Online charter school Provost Academy is working with the Magic Johnson Bridgescape program to open a learning center in Augusta. The center will supplement Provost’s virtual school so students can get one-on-one help from teachers or use computers.

“In this day and age with technology, this is the trend that education is going towards,” said Jonathan Woods, the principal of the Augusta center set to open at 360 Bay Street in Olde Town in August. “Any option that you give a student to complete high school is one that’s needed.”

Provost Academy, which launched in Georgia in July 2012, has 1,126 high school students enrolled across the state and fewer than 40 in the Augusta area, according to executive director Monica Henson. The school hopes to run an aggressive recruitment campaign this summer to enroll 200 students in the Augusta center by fall.

Movers were bringing furniture, desks and computers to the Bridgescape center last week, where Woods will be joined by two content teachers, a guidance counselor, a special education teacher and a full-time security officer. The walls are being painted bright blue and green, and more than 30 Dell laptops have been set up in individual modules.

Though the school hopes to recruit 200 students, Woods said not all will use the center every day or all day. The workplace is there for when students want to drop in for an hour of extra help or spend an afternoon completing courses on the computer.

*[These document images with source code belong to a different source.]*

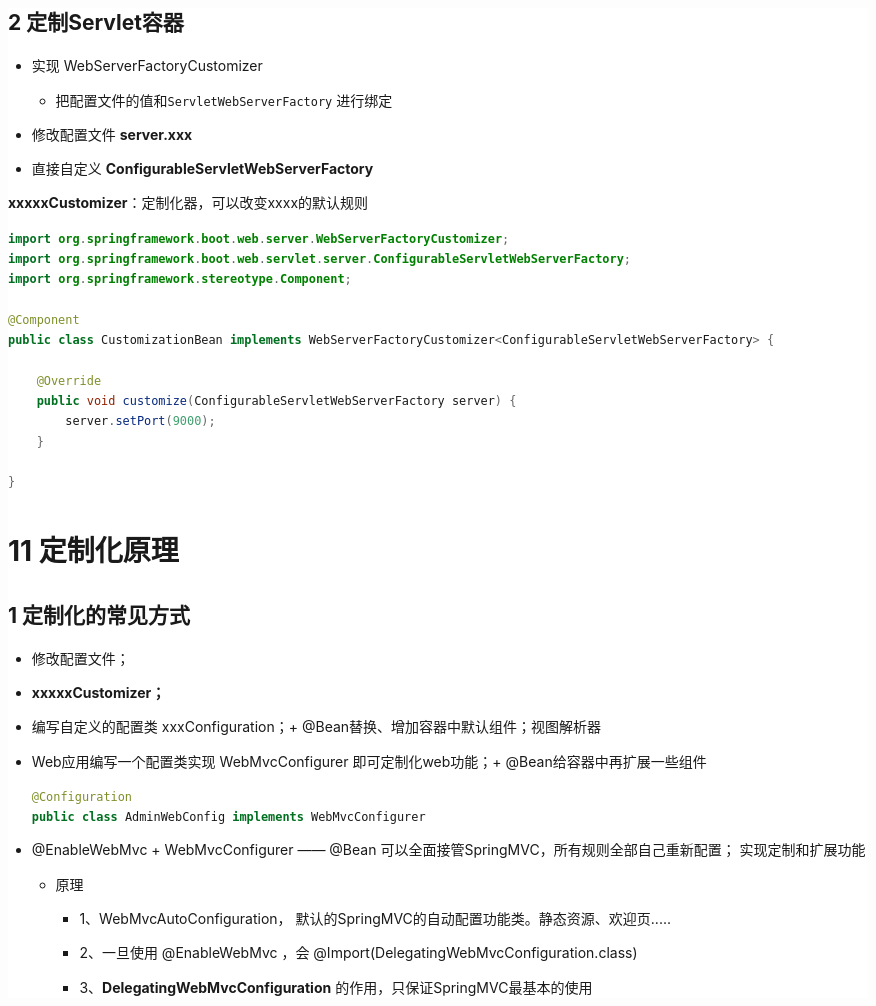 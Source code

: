 

## 2 定制Servlet容器

- 实现  WebServerFactoryCustomizer<ConfigurableServletWebServerFactory> 

  - 把配置文件的值和`ServletWebServerFactory` 进行绑定

- 修改配置文件 **server.xxx**
- 直接自定义 **ConfigurableServletWebServerFactory** 



**xxxxxCustomizer**：定制化器，可以改变xxxx的默认规则

```java
import org.springframework.boot.web.server.WebServerFactoryCustomizer;
import org.springframework.boot.web.servlet.server.ConfigurableServletWebServerFactory;
import org.springframework.stereotype.Component;

@Component
public class CustomizationBean implements WebServerFactoryCustomizer<ConfigurableServletWebServerFactory> {

    @Override
    public void customize(ConfigurableServletWebServerFactory server) {
        server.setPort(9000);
    }

}
```



# 11 定制化原理

## 1 定制化的常见方式 

- 修改配置文件；
- **xxxxxCustomizer；**
- 编写自定义的配置类  xxxConfiguration；+ @Bean替换、增加容器中默认组件；视图解析器
- Web应用编写一个配置类实现 WebMvcConfigurer 即可定制化web功能；+ @Bean给容器中再扩展一些组件

  ```java
  @Configuration
  public class AdminWebConfig implements WebMvcConfigurer
  ```

- @EnableWebMvc + WebMvcConfigurer —— @Bean  可以全面接管SpringMVC，所有规则全部自己重新配置； 实现定制和扩展功能

  - 原理

    - 1、WebMvcAutoConfiguration， 默认的SpringMVC的自动配置功能类。静态资源、欢迎页.....

    - 2、一旦使用 @EnableWebMvc ，会 @Import(DelegatingWebMvcConfiguration.class)

    - 3、**DelegatingWebMvcConfiguration** 的作用，只保证SpringMVC最基本的使用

“We’re just excited,” he said. “We want to help those struggling kids and get them to graduation.”

Provost Academy is a tuition-free public school chartered by the state board of education, but it is centered on a computer-based curriculum that allows students to work at their own pace.

Virtual learning has gained traction as families look toward alternatives to traditional public school. It is often chosen by students who have to travel for sports or other hobbies or those unhappy in the classroom.

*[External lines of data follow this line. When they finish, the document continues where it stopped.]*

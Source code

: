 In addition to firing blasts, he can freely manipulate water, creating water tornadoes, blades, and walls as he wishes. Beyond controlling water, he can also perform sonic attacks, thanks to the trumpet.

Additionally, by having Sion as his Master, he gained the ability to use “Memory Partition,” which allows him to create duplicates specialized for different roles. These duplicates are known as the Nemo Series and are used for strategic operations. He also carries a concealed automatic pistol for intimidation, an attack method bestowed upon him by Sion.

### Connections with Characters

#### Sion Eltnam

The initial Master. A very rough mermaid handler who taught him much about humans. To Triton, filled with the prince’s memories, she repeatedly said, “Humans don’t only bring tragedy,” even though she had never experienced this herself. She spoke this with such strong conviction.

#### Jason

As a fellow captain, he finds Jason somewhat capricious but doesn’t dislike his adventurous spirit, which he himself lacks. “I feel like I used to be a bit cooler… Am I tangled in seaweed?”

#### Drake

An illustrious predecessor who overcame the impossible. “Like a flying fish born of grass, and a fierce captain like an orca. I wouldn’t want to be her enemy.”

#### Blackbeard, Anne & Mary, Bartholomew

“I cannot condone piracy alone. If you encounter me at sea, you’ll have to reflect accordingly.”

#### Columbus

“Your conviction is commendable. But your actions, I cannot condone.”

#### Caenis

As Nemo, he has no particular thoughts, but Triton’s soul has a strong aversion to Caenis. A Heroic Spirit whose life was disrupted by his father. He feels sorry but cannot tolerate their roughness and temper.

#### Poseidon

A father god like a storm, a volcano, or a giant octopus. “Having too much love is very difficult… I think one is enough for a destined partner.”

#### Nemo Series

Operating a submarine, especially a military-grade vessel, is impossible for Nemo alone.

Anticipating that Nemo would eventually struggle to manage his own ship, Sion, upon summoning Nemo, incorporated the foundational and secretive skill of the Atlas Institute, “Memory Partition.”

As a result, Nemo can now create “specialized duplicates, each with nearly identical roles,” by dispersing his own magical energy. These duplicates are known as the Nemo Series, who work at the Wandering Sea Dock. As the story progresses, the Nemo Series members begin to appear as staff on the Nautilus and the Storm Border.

Georgia Connections Academy launched in 2011 with 700 students statewide and anticipates 3,000 for the 2013-14 year, according to Principal Heather Robinson.

Georgia Cyber Academy, the largest online charter school in the state, reached 12,000 students last year, a 2,000-student increase from the year before. The state department of education’s Georgia Virtual School has 20,000 students enrolled this year after launching in 2005.

Henson said Provost Academy students have individualized plans that fit their needs and abilities.

Provost’s curriculum is approved by the state department of education and has the same graduation requirements as traditional public schools.

Certified teachers hold live lectures that students can tune into or watch later in their living rooms, a coffee shop or elsewhere.

It also provides virtual tutoring sessions, but the Bridgescape center will serve as a meeting place where Augusta-area students can come in for live help.

Bridgescape has 15 centers in four states, and the Augusta site will be Provost’s fourth partnership with Bridgescape in Georgia.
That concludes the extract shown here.